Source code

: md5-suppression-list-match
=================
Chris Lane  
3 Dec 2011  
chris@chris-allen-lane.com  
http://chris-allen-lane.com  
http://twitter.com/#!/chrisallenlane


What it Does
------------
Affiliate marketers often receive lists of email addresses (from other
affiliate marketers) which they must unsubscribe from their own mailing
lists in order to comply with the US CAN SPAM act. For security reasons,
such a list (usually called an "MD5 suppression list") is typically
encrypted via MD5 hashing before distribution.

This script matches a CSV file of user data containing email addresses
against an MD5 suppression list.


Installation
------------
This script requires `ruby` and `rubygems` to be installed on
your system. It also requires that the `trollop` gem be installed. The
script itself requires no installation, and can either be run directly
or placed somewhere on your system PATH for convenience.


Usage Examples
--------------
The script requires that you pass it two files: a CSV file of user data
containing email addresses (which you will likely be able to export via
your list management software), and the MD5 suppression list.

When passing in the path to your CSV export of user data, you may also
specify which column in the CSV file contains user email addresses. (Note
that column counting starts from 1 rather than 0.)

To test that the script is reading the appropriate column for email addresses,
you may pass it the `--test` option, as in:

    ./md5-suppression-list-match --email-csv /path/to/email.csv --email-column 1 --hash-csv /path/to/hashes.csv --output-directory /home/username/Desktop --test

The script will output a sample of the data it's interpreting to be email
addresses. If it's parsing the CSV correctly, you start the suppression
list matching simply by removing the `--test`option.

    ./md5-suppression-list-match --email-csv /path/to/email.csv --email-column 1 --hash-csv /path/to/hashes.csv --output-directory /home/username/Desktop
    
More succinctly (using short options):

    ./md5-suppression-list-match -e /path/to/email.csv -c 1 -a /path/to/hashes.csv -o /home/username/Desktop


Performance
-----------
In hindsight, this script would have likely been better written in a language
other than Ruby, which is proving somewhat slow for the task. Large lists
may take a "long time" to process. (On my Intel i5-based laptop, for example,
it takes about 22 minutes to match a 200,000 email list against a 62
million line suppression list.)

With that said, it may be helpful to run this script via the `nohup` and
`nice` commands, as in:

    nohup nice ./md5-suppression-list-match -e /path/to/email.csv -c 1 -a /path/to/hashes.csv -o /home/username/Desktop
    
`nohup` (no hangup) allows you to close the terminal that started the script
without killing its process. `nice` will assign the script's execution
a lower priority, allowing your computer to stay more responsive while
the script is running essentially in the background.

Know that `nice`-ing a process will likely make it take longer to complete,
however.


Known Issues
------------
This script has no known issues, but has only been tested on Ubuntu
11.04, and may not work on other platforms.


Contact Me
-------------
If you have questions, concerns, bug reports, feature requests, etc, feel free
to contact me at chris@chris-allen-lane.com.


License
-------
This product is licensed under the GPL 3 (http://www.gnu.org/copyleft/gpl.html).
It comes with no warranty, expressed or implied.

## Exercise prompt
Using the entries above, find all lines with "requires". Copy them.

## Solved exercise
This script requires `ruby` and `rubygems` to be installed on
your system. It also requires that the `trollop` gem be installed. The
script itself requires no installation, and can either be run directly
The script requires that you pass it two files: a CSV file of user data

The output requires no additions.